Teddy, its so interesting you posted this. It came up in the "light" thread....Nigel had posted something about a radiogram mentioning a broken ski....
"28 people continued to search all day long period No results in 450 meters under the tent found flashlight turned on comma 20 meters from the tent a piece of broken ski period Tomorrow March 8 is declared a day off period I think that the search must be stopped till the end of April period The weather is getting worse period Tomorrow with me fly three Muscovites, it is desirable to take off part of the civilians.

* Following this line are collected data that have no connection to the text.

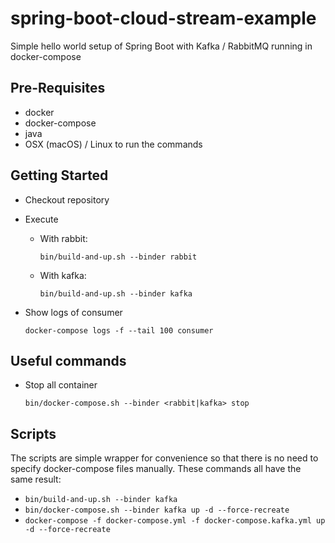 # spring-boot-cloud-stream-example
Simple hello world setup of Spring Boot with Kafka / RabbitMQ running in docker-compose

## Pre-Requisites
* docker 
* docker-compose 
* java
* OSX (macOS) / Linux to run the commands

## Getting Started
* Checkout repository
* Execute
  
  * With rabbit:
     
     `bin/build-and-up.sh --binder rabbit`
  * With kafka:
     
     `bin/build-and-up.sh --binder kafka` 
  
* Show logs of consumer

   `docker-compose logs -f --tail 100 consumer`

## Useful commands
* Stop all container

  `bin/docker-compose.sh --binder <rabbit|kafka> stop`
  
## Scripts
The scripts are simple wrapper for convenience so that there is no need to specify docker-compose files manually.
These commands all have the same result:
* `bin/build-and-up.sh --binder kafka`
* `bin/docker-compose.sh --binder kafka up -d --force-recreate` 
* `docker-compose -f docker-compose.yml -f docker-compose.kafka.yml up -d --force-recreate` 

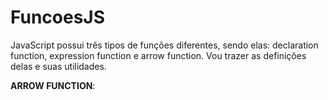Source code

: # FuncoesJS

JavaScript possui três tipos de funções diferentes, sendo elas: declaration function, expression function e arrow function. Vou  trazer as definições delas e suas utilidades. 

**ARROW FUNCTION**: 
  
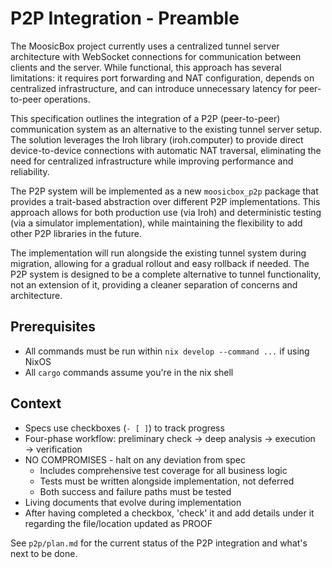 # P2P Integration - Preamble

The MoosicBox project currently uses a centralized tunnel server architecture with WebSocket connections for communication between clients and the server. While functional, this approach has several limitations: it requires port forwarding and NAT configuration, depends on centralized infrastructure, and can introduce unnecessary latency for peer-to-peer operations.

This specification outlines the integration of a P2P (peer-to-peer) communication system as an alternative to the existing tunnel server setup. The solution leverages the Iroh library (iroh.computer) to provide direct device-to-device connections with automatic NAT traversal, eliminating the need for centralized infrastructure while improving performance and reliability.

The P2P system will be implemented as a new `moosicbox_p2p` package that provides a trait-based abstraction over different P2P implementations. This approach allows for both production use (via Iroh) and deterministic testing (via a simulator implementation), while maintaining the flexibility to add other P2P libraries in the future.

The implementation will run alongside the existing tunnel system during migration, allowing for a gradual rollout and easy rollback if needed. The P2P system is designed to be a complete alternative to tunnel functionality, not an extension of it, providing a cleaner separation of concerns and architecture.

## Prerequisites

- All commands must be run within `nix develop --command ...` if using NixOS
- All `cargo` commands assume you're in the nix shell

## Context

- Specs use checkboxes (`- [ ]`) to track progress
- Four-phase workflow: preliminary check → deep analysis → execution → verification
- NO COMPROMISES - halt on any deviation from spec
  - Includes comprehensive test coverage for all business logic
  - Tests must be written alongside implementation, not deferred
  - Both success and failure paths must be tested
- Living documents that evolve during implementation
- After having completed a checkbox, 'check' it and add details under it regarding the file/location updated as PROOF

See `p2p/plan.md` for the current status of the P2P integration and what's next to be done.
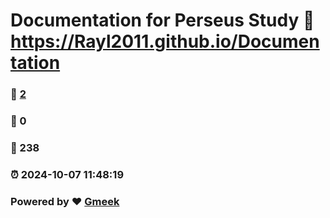 # Documentation for Perseus Study :link: https://Rayl2011.github.io/Documentation 
### :page_facing_up: [2](https://Rayl2011.github.io/Documentation/tag.html) 
### :speech_balloon: 0 
### :hibiscus: 238 
### :alarm_clock: 2024-10-07 11:48:19 
### Powered by :heart: [Gmeek](https://github.com/Meekdai/Gmeek)
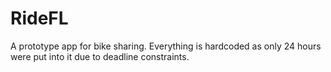 # RideFL

A prototype app for bike sharing. Everything is hardcoded as only 24 hours were put into it due to deadline constraints.
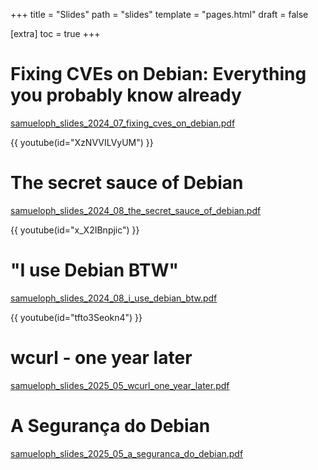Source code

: +++
title = "Slides"
path = "slides"
template = "pages.html"
draft = false

[extra]
toc = true
+++

# Fixing CVEs on Debian: Everything you probably know already

[samueloph_slides_2024_07_fixing_cves_on_debian.pdf](/personal_website_files/slides/samueloph_slides_2024_07_fixing_cves_on_debian.pdf)

{{ youtube(id="XzNVVILVyUM") }}

# The secret sauce of Debian

[samueloph_slides_2024_08_the_secret_sauce_of_debian.pdf](/personal_website_files/slides/samueloph_slides_2024_08_the_secret_sauce_of_debian.pdf)

{{ youtube(id="x_X2IBnpjic") }}

# "I use Debian BTW"

[samueloph_slides_2024_08_i_use_debian_btw.pdf](/personal_website_files/slides/samueloph_slides_2024_08_i_use_debian_btw.pdf)

{{ youtube(id="tfto3Seokn4") }}

# wcurl - one year later

[samueloph_slides_2025_05_wcurl_one_year_later.pdf](/personal_website_files/slides/samueloph_slides_2025_05_wcurl_one_year_later.pdf)

# A Segurança do Debian

[samueloph_slides_2025_05_a_seguranca_do_debian.pdf](/personal_website_files/slides/samueloph_slides_2025_05_a_seguranca_do_debian.pdf)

Which led to a discussion about how a ski could have snapped, just by the wind, when it was likely made from aluminum (Nigel mentioned it could have snapped because it was posted in the snow....however, the radiogram makes no mention of it being IN the snow):
Quote from: Clacon on March 29, 2019, 07:56:14 AM
"In 1950 Howard Head introduced the Head Standard, constructed by sandwiching aluminum alloy around a plywood core. The design included steel edges (invented in 1928 in Austria,) and the exterior surfaces were made of phenol formaldehyde resin which could hold wax. This hugely successful ski was unique at the time in having been designed for the recreational market, rather than for racing. 1962: a fibreglass ski, Kneissl's White Star, was used by Karl Schranz to win two gold medals at the FIS Alpine World Ski Championships. By the late '60s fibreglass had mostly replaced aluminum."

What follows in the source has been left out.